The DNA donor was selected from a large pool of more than 1,300 volunteers who are participating in an unpublished genotyping survey of Russia’s ethnic populations. The goal of that study is eventually to analyze 4,000 people from about 40 nationalities living around Russia and surrounding territories, from Uzbekistan in central Asia to the Arctic Ocean in the north, and from the Pacific to Poland in the west (essentially spanning the former Soviet Union).
“Using Principal Component Analysis (PCA), we could put different individuals into various ethnic groups governing this geographical distribution,” says Prokhortchouk. “You can distinguish Russians as an ethnic group from Tatars or Poles, Siberia, and so on.”
Based on the PCA, Patient N was selected as an archetypal Russian genome. “Mathematically speaking, he’s Russian!” says Prokhortchouk. “I don’t know anything about his parents or what language he speaks or where he lives, but I know that under mathematical rules [PCA], he’s Russian!”

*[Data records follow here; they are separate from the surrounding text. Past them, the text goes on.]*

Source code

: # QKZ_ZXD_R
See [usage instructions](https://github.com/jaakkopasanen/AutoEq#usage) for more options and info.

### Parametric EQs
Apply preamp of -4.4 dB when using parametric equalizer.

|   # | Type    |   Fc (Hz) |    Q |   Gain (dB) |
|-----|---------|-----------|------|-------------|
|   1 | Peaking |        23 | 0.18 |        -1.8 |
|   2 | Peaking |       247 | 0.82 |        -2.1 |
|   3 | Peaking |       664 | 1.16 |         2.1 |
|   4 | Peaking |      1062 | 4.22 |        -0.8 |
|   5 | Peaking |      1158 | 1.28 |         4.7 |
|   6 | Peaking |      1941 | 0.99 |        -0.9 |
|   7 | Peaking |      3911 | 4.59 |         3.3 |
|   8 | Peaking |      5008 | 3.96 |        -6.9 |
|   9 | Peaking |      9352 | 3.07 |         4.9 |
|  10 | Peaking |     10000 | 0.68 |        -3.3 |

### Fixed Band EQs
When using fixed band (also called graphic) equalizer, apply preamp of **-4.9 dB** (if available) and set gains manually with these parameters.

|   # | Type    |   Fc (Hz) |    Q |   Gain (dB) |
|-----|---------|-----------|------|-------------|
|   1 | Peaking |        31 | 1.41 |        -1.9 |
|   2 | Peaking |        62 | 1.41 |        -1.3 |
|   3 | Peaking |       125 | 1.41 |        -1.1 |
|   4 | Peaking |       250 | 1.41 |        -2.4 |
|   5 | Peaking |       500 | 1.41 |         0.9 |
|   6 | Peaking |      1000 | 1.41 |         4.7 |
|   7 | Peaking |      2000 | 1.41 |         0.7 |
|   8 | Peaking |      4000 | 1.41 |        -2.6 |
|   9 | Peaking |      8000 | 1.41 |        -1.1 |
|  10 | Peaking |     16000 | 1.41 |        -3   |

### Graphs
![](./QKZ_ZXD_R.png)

He is also a renal cancer patient, which provides a further rationale for studying this genome. That work is ongoing. The Prokhortchouk and Skryabin labs are part of the International Cancer Genome Consortium (see Nature, April 2010). Preliminary analysis of the renal cancer focused on SNPs that have been associated in genome wide association studies [GWAS] in renal cancer. “Using linkage disequilibrium, you can trace the SNPs [in the Patient N genome] close to the marker SNPs and go to particular exons in particular genes.” One of those looks particularly interesting, he said, but declined to elaborate.

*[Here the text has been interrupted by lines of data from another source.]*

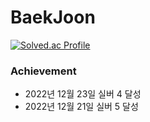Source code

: # BaekJoon

[![Solved.ac Profile](http://mazassumnida.wtf/api/v2/generate_badge?boj=namsh1125)](https://solved.ac/namsh1125/)

### Achievement
- 2022년 12월 23일 실버 4 달성
- 2022년 12월 21일 실버 5 달성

Although the decision to publish in an unknown Russian journal, which is not yet recognized in PubMed, stifled media attention abroad, the paper attracted considerable media attention inside Russia when it was published last year. The big question on reporters’ minds was: Who is Patient N? “They thought it was Prime Minister Putin. It’s not true!” said Prokhortchouk. Speculation was not unreasonable, given that according to Wikipedia, the institute director Kovalchuk’s brother is described as the “personal banker” to Putin.

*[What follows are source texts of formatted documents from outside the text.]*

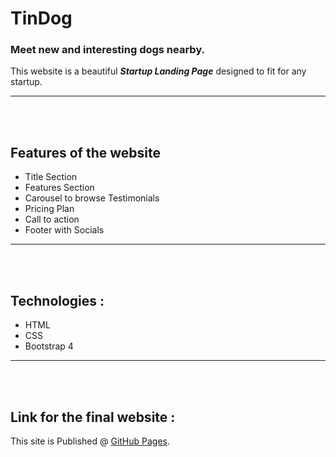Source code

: # TinDog
### Meet new and interesting dogs nearby.

This website is a beautiful **_Startup Landing Page_** designed to fit for any startup.
<hr />
<br />
<br />


## Features of the website
- Title Section
- Features Section
- Carousel to browse Testimonials
- Pricing Plan
- Call to action 
- Footer with Socials
<hr /> 
<br />
<br />


## Technologies :
- HTML
- CSS
- Bootstrap 4

<hr /> 
<br />
<br />
 
 ## Link for the final website : 
This site is Published @ [GitHub Pages](https://mahadevhatti.github.io/tindog.github.io/#cta).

“We got informed consent from this individual,” continued Prokhortchouk. “I know his name, but he is not a politically significant person. He’s a normal guy, about 60 years old.” Apparently the donor was eager for some publicity, but the rules of Russian Oncology Center under which the sequence data were submitted to NCBI prohibited disclosure. The sequence data were submitted to NCBI on March 20th.
Prokhortchouk admits that his colleagues could have chosen a better known journal, but decided to support a promising new Russian publication. “The Russian Federation thinks this journal can be a stage for debating science and publishing interesting Russian papers. As we used Russian taxpayer money, not international grants, and because the publishing time was very quick [a few weeks], we decided this should be published, increasing its strength and attractiveness for other people.” Follow-up studies on population genetics and the renal cancer genome have been submitted to a pair of leading journals.
This first Russian genome is but a first step, says Prokhortchouk. “In terms of the infrastructure and capacity of the center, it just says we can do this kind of research in this country. This is just equipment we’re buying from Americans. We can get this equipment to work, connect it to supercomputers, and we can compute and understand the data.”